:: Task directions ::
Could you reproduce, exactly as written, every line from the one containing "Each time you" through the last line of the records, and nothing else?

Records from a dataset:
----
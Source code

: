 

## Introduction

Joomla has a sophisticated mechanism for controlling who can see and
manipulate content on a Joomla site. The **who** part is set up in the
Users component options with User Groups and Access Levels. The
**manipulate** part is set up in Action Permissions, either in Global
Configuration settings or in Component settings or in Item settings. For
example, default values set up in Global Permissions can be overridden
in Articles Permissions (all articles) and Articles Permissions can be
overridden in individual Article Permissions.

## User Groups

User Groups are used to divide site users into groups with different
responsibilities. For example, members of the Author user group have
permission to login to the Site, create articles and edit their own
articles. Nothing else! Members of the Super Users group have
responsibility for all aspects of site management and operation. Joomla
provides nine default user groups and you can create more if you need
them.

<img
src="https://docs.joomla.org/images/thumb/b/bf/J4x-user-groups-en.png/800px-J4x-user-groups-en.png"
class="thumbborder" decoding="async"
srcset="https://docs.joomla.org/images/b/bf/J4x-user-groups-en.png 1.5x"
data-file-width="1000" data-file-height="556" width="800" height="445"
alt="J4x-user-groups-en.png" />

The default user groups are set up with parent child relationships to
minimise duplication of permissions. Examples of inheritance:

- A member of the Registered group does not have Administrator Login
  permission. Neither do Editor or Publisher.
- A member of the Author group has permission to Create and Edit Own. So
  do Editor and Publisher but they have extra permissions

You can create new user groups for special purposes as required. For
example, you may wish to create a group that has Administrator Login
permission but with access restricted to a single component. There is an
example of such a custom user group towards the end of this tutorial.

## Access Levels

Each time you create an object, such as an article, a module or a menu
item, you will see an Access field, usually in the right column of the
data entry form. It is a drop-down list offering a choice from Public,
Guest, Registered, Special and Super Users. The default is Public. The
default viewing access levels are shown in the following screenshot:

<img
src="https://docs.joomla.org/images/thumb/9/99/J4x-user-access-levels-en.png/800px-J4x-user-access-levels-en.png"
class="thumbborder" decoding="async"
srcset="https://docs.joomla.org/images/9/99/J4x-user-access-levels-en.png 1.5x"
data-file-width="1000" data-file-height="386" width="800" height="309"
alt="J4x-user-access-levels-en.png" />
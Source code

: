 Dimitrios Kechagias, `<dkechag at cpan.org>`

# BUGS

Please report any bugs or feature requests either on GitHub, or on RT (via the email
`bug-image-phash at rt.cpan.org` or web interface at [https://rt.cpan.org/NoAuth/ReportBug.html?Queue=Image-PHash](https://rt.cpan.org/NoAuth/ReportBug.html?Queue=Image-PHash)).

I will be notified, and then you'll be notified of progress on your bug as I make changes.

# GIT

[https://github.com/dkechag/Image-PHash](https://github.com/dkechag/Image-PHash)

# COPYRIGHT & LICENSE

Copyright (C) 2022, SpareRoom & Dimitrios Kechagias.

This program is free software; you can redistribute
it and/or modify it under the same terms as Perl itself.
----
:: Answer below ::
Each time you create an object, such as an article, a module or a menu
item, you will see an Access field, usually in the right column of the
data entry form. It is a drop-down list offering a choice from Public,
Guest, Registered, Special and Super Users. The default is Public. The
default viewing access levels are shown in the following screenshot:

<img
src="https://docs.joomla.org/images/thumb/9/99/J4x-user-access-levels-en.png/800px-J4x-user-access-levels-en.png"
class="thumbborder" decoding="async"
srcset="https://docs.joomla.org/images/9/99/J4x-user-access-levels-en.png 1.5x"
data-file-width="1000" data-file-height="386" width="800" height="309"
alt="J4x-user-access-levels-en.png" />
Source code

: Dimitrios Kechagias, `<dkechag at cpan.org>`

# BUGS

Please report any bugs or feature requests either on GitHub, or on RT (via the email
`bug-image-phash at rt.cpan.org` or web interface at [https://rt.cpan.org/NoAuth/ReportBug.html?Queue=Image-PHash](https://rt.cpan.org/NoAuth/ReportBug.html?Queue=Image-PHash)).

I will be notified, and then you'll be notified of progress on your bug as I make changes.

# GIT

[https://github.com/dkechag/Image-PHash](https://github.com/dkechag/Image-PHash)

# COPYRIGHT & LICENSE

Copyright (C) 2022, SpareRoom & Dimitrios Kechagias.

This program is free software; you can redistribute
it and/or modify it under the same terms as Perl itself.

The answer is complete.